The cantina scene in Star Wars, ALIEN ain’t.
So, Kenner, in their infinite wisdom and riding high on the pride of their super well selling Star Wars toy line, looks at Ridley Scott’s new movie and thinks “I bet we can market a toy based on that new ALIEN movie and sell it to kids … why, let’s market the ALIEN creature itself!” And do you know what? They did! In 1979, Kenner introduced “THE ALIEN” and because it was a rush to market, it was a somewhat poorly made toy that not only came apart under the duress of hard play but also didn’t hold up in storage over the many years that followed. Expensive, quirky, ill-made and with a sales flow matching that of a constipated snail, the Kenner ALIEN figure was not only a surprise bitch slap in the face to toy maker giant Kenner, it was a good swift kick in their now oversized and proudly displayed dangling tenders as well.

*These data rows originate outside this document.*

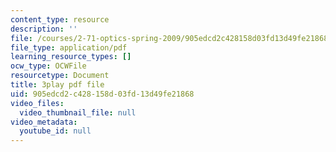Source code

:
 ```yaml
---
content_type: resource
description: ''
file: /courses/2-71-optics-spring-2009/905edcd2c428158d03fd13d49fe21868_Q84-DIyl5wQ.pdf
file_type: application/pdf
learning_resource_types: []
ocw_type: OCWFile
resourcetype: Document
title: 3play pdf file
uid: 905edcd2-c428-158d-03fd-13d49fe21868
video_files:
  video_thumbnail_file: null
video_metadata:
  youtube_id: null
---
```

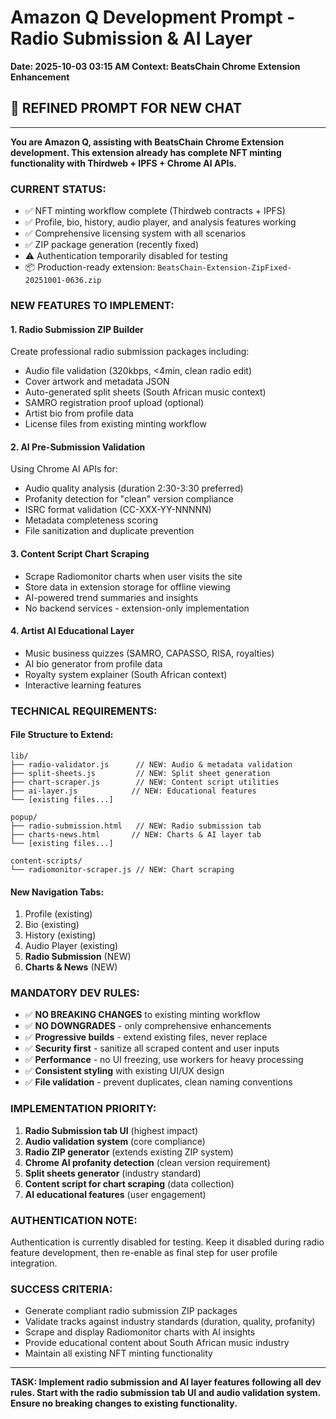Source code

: # Amazon Q Development Prompt - Radio Submission & AI Layer
**Date: 2025-10-03 03:15 AM**
**Context: BeatsChain Chrome Extension Enhancement**

## 🎯 **REFINED PROMPT FOR NEW CHAT**

---

**You are Amazon Q, assisting with BeatsChain Chrome Extension development. This extension already has complete NFT minting functionality with Thirdweb + IPFS + Chrome AI APIs.**

### **CURRENT STATUS:**
- ✅ NFT minting workflow complete (Thirdweb contracts + IPFS)
- ✅ Profile, bio, history, audio player, and analysis features working
- ✅ Comprehensive licensing system with all scenarios
- ✅ ZIP package generation (recently fixed)
- ⚠️ Authentication temporarily disabled for testing
- 📦 Production-ready extension: `BeatsChain-Extension-ZipFixed-20251001-0636.zip`

### **NEW FEATURES TO IMPLEMENT:**

#### **1. Radio Submission ZIP Builder**
Create professional radio submission packages including:
- Audio file validation (320kbps, <4min, clean radio edit)
- Cover artwork and metadata JSON
- Auto-generated split sheets (South African music context)
- SAMRO registration proof upload (optional)
- Artist bio from profile data
- License files from existing minting workflow

#### **2. AI Pre-Submission Validation**
Using Chrome AI APIs for:
- Audio quality analysis (duration 2:30-3:30 preferred)
- Profanity detection for "clean" version compliance
- ISRC format validation (CC-XXX-YY-NNNNN)
- Metadata completeness scoring
- File sanitization and duplicate prevention

#### **3. Content Script Chart Scraping**
- Scrape Radiomonitor charts when user visits the site
- Store data in extension storage for offline viewing
- AI-powered trend summaries and insights
- No backend services - extension-only implementation

#### **4. Artist AI Educational Layer**
- Music business quizzes (SAMRO, CAPASSO, RISA, royalties)
- AI bio generator from profile data
- Royalty system explainer (South African context)
- Interactive learning features

### **TECHNICAL REQUIREMENTS:**

#### **File Structure to Extend:**
```
lib/
├── radio-validator.js      // NEW: Audio & metadata validation
├── split-sheets.js         // NEW: Split sheet generation  
├── chart-scraper.js        // NEW: Content script utilities
├── ai-layer.js            // NEW: Educational features
└── [existing files...]

popup/
├── radio-submission.html   // NEW: Radio submission tab
├── charts-news.html       // NEW: Charts & AI layer tab
└── [existing files...]

content-scripts/
└── radiomonitor-scraper.js // NEW: Chart scraping
```

#### **New Navigation Tabs:**
1. Profile (existing)
2. Bio (existing) 
3. History (existing)
4. Audio Player (existing)
5. **Radio Submission** (NEW)
6. **Charts & News** (NEW)

### **MANDATORY DEV RULES:**
- ✅ **NO BREAKING CHANGES** to existing minting workflow
- ✅ **NO DOWNGRADES** - only comprehensive enhancements
- ✅ **Progressive builds** - extend existing files, never replace
- ✅ **Security first** - sanitize all scraped content and user inputs
- ✅ **Performance** - no UI freezing, use workers for heavy processing
- ✅ **Consistent styling** with existing UI/UX design
- ✅ **File validation** - prevent duplicates, clean naming conventions

### **IMPLEMENTATION PRIORITY:**
1. **Radio Submission tab UI** (highest impact)
2. **Audio validation system** (core compliance)
3. **Radio ZIP generator** (extends existing ZIP system)
4. **Chrome AI profanity detection** (clean version requirement)
5. **Split sheets generator** (industry standard)
6. **Content script for chart scraping** (data collection)
7. **AI educational features** (user engagement)

### **AUTHENTICATION NOTE:**
Authentication is currently disabled for testing. Keep it disabled during radio feature development, then re-enable as final step for user profile integration.

### **SUCCESS CRITERIA:**
- Generate compliant radio submission ZIP packages
- Validate tracks against industry standards (duration, quality, profanity)
- Scrape and display Radiomonitor charts with AI insights
- Provide educational content about South African music industry
- Maintain all existing NFT minting functionality

---

**TASK: Implement radio submission and AI layer features following all dev rules. Start with the radio submission tab UI and audio validation system. Ensure no breaking changes to existing functionality.**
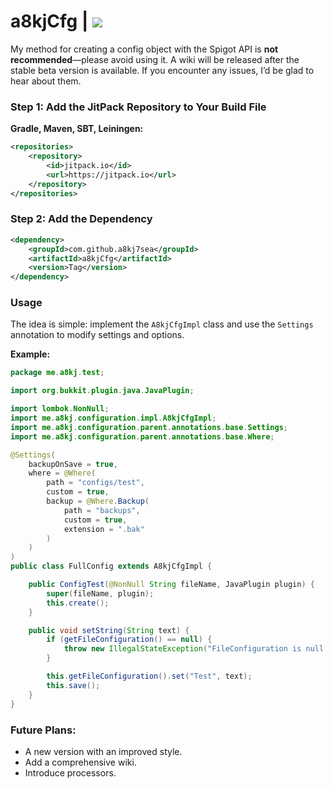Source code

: # a8kjCfg | [![](https://jitpack.io/v/a8kj7sea/a8kjCfg.svg)](https://jitpack.io/#a8kj7sea/a8kjCfg)

My method for creating a config object with the Spigot API is **not recommended**—please avoid using it. A wiki will be released after the stable beta version is available. If you encounter any issues, I’d be glad to hear about them.

### Step 1: Add the JitPack Repository to Your Build File

**Gradle, Maven, SBT, Leiningen:**

```xml
<repositories>
    <repository>
        <id>jitpack.io</id>
        <url>https://jitpack.io</url>
    </repository>
</repositories>
```

### Step 2: Add the Dependency

```xml
<dependency>
    <groupId>com.github.a8kj7sea</groupId>
    <artifactId>a8kjCfg</artifactId>
    <version>Tag</version>
</dependency>
```

### Usage

The idea is simple: implement the `A8kjCfgImpl` class and use the `Settings` annotation to modify settings and options.

**Example:**

```java
package me.a8kj.test;

import org.bukkit.plugin.java.JavaPlugin;

import lombok.NonNull;
import me.a8kj.configuration.impl.A8kjCfgImpl;
import me.a8kj.configuration.parent.annotations.base.Settings;
import me.a8kj.configuration.parent.annotations.base.Where;

@Settings(
    backupOnSave = true, 
    where = @Where(
        path = "configs/test",
        custom = true,
        backup = @Where.Backup(
            path = "backups",
            custom = true,
            extension = ".bak"
        )
    )
)
public class FullConfig extends A8kjCfgImpl {

    public ConfigTest(@NonNull String fileName, JavaPlugin plugin) {
        super(fileName, plugin);
        this.create();
    }

    public void setString(String text) {
        if (getFileConfiguration() == null) {
            throw new IllegalStateException("FileConfiguration is null!");
        }

        this.getFileConfiguration().set("Test", text);
        this.save();
    }
}
```

### Future Plans:

- A new version with an improved style.
- Add a comprehensive wiki.
- Introduce processors.











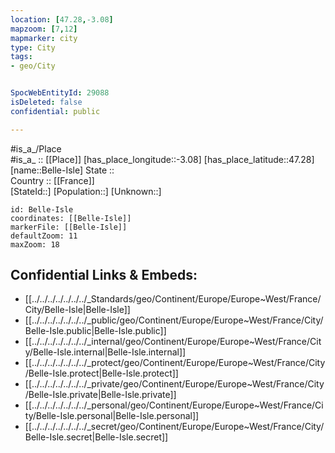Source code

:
 ```yaml
---
location: [47.28,-3.08] 
mapzoom: [7,12] 
mapmarker: city 
type: City
tags:
- geo/City


SpocWebEntityId: 29088
isDeleted: false
confidential: public

---
```

#is_a_/Place  
#is_a_ :: [[Place]] 
[has_place_longitude::-3.08] 
[has_place_latitude::47.28] 
[name::Belle-Isle] 
State ::  
Country :: [[France]]  
[StateId::] 
[Population::] 
[Unknown::] 


```leaflet
id: Belle-Isle
coordinates: [[Belle-Isle]] 
markerFile: [[Belle-Isle]] 
defaultZoom: 11 
maxZoom: 18
```


## Confidential Links & Embeds: 
- [[../../../../../../../_Standards/geo/Continent/Europe/Europe~West/France/City/Belle-Isle|Belle-Isle]] 
- [[../../../../../../../_public/geo/Continent/Europe/Europe~West/France/City/Belle-Isle.public|Belle-Isle.public]] 
- [[../../../../../../../_internal/geo/Continent/Europe/Europe~West/France/City/Belle-Isle.internal|Belle-Isle.internal]] 
- [[../../../../../../../_protect/geo/Continent/Europe/Europe~West/France/City/Belle-Isle.protect|Belle-Isle.protect]] 
- [[../../../../../../../_private/geo/Continent/Europe/Europe~West/France/City/Belle-Isle.private|Belle-Isle.private]] 
- [[../../../../../../../_personal/geo/Continent/Europe/Europe~West/France/City/Belle-Isle.personal|Belle-Isle.personal]] 
- [[../../../../../../../_secret/geo/Continent/Europe/Europe~West/France/City/Belle-Isle.secret|Belle-Isle.secret]] 

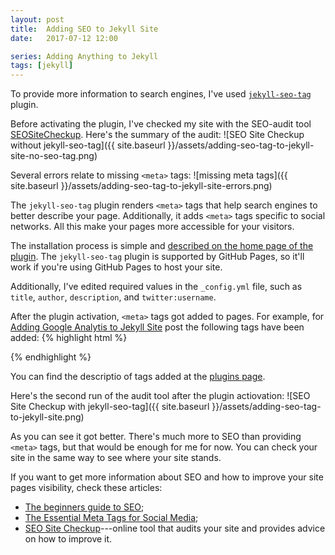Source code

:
 ```yaml
---
layout: post
title:  Adding SEO to Jekyll Site
date:   2017-07-12 12:00

series: Adding Anything to Jekyll
tags: [jekyll]
---
```


To provide more information to search engines, I've used [`jekyll-seo-tag`](https://github.com/jekyll/jekyll-seo-tag) plugin.

Before activating the plugin, I've checked my site with the SEO-audit tool [SEOSiteCheckup](https://seositecheckup.com). Here's the summary of the audit:
![SEO Site Checkup without jekyll-seo-tag]({{ site.baseurl }}/assets/adding-seo-tag-to-jekyll-site-no-seo-tag.png)

Several errors relate to missing `<meta>` tags:
![missing meta tags]({{ site.baseurl }}/assets/adding-seo-tag-to-jekyll-site-errors.png)

The `jekyll-seo-tag` plugin renders `<meta>` tags that help search engines to better describe your page. Additionally, it adds `<meta>` tags specific to social networks. All this make your pages more accessible for your visitors.

The installation process is simple and [described on the home page of the plugin](https://github.com/jekyll/jekyll-seo-tag#installation). The `jekyll-seo-tag` plugin is supported by GitHub Pages, so it'll work if you're using GitHub Pages to host your site.

Additionally, I've edited required values in the `_config.yml` file, such as `title`, `author`, `description`, and `twitter:username`.

After the plugin activation, `<meta>` tags got added to pages. For example, for [Adding Google Analytis to Jekyll Site](https://dmitryrogozhny.com/blog/adding-google-analytics-to-jekyll-site) post the following tags have been added:
{% highlight html %}
<!-- Begin Jekyll SEO tag v2.2.3 -->
<title>Adding Google Analytics to Jekyll Site | Dmitry Rogozhny</title>
<meta property="og:title" content="Adding Google Analytics to Jekyll Site" />
<meta name="author" content="Dmitry Rogozhny" />
<meta property="og:locale" content="en_US" />
<meta name="description" content="Adding Google Analytics to your Jekyll site is a “Hello, world” excercise." />
<meta property="og:description" content="Adding Google Analytics to your Jekyll site is a “Hello, world” excercise." />
<link rel="canonical" href="https://dmitryrogozhny.com/blog/adding-google-analytics-to-jekyll-site" />
<meta property="og:url" content="https://dmitryrogozhny.com/blog/adding-google-analytics-to-jekyll-site" />
<meta property="og:site_name" content="Dmitry Rogozhny" />
<meta property="og:type" content="article" />
<meta property="article:published_time" content="2017-07-07T12:00:00+00:00" />
<meta name="twitter:card" content="summary" />
<meta name="twitter:site" content="@dro_stories" />
<meta name="twitter:creator" content="@Dmitry Rogozhny" />
<script type="application/ld+json">
{"@context":"http://schema.org","@type":"BlogPosting","headline":"Adding Google Analytics to Jekyll Site",
"author":{"@type":"Person","name":"Dmitry Rogozhny"},"datePublished":"2017-07-07T12:00:00+00:00",
"dateModified":"2017-07-07T12:00:00+00:00","description":"Adding Google Analytics to your Jekyll site is a “Hello, world” excercise.",
"mainEntityOfPage":{"@type":"WebPage","@id":"https://dmitryrogozhny.com/blog/adding-google-analytics-to-jekyll-site"},
"url":"https://dmitryrogozhny.com/blog/adding-google-analytics-to-jekyll-site"}</script>
<!-- End Jekyll SEO tag -->
{% endhighlight %}

You can find the descriptio of tags added at the [plugins page](https://github.com/jekyll/jekyll-seo-tag#what-it-does).

Here's the second run of the audit tool after the plugin actiovation:
![SEO Site Checkup with jekyll-seo-tag]({{ site.baseurl }}/assets/adding-seo-tag-to-jekyll-site.png)

As you can see it got better. There's much more to SEO than providing `<meta>` tags, but that would be enough for me for now. You can check your site in the same way to see where your site stands.

If you want to get more information about SEO and how to improve your site pages visibility, check these articles:
- [The beginners guide to SEO](https://moz.com/beginners-guide-to-seo);
- [The Essential Meta Tags for Social Media](https://css-tricks.com/essential-meta-tags-social-media/);
- [SEO Site Checkup](https://seositecheckup.com)---online tool that audits your site and provides advice on how to improve it.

Here is a link to the 1979 Kenner “ALIEN” toy commercial. When it comes to being scared, I don’t think those kids were acting. In fact, they were probably rushed from the commercial set and put straight into therapy where they spent the formative years of their teenage lives.
Another problem with the ALIEN figure / toy itself was its large size … think about it. This toy was huge and at a foot and a half of evil, dark colored plastic ugliness you couldn’t use it with your three and three quarter inch Star Wars action figures because they would look like Fay Wray to King Kong. Since Kenner didn’t market any of the rest of the crew of the ill-fated commercial towing vessel “Nostromo” in scale to accompany the ALIEN creature, about the only thing this toy was good for was bridging the imagination gap over to the then aging 12” line of Hasbro’s Adventure Team and scaring the ever living crap out of your full size G.I. Joe with Kung-Fu Grip™, especially since there was still a pretty good size difference in the ALIEN figure’s favor. No wonder Eagle Eyed Joe was constantly looking left and right … you’d be eye sliding like crazy as well if you knew that the Kenner ALIEN figure was in the same room as you, especially with that glow in the dark brain under that clear chitin upper carapace and that inner set of jaws which slid in and out faster than a discount whore’s set of dentures.
Today, both the IDEAL “JAWS” game and the Kenner ALIEN toy figure are high priced relics of bad toy maker decision processes, mistakes in hindsight that didn’t seem like mistakes at the time and which have now found their rightful home in the possession of collectors and toy aficionados. If you’re looking for one of these items, Ebay is probably your best bet but be prepared to pay through the nose for either of these long out of production toys, especially the Kenner ALIEN figure (when you can find it all in one piece or in pristine condition).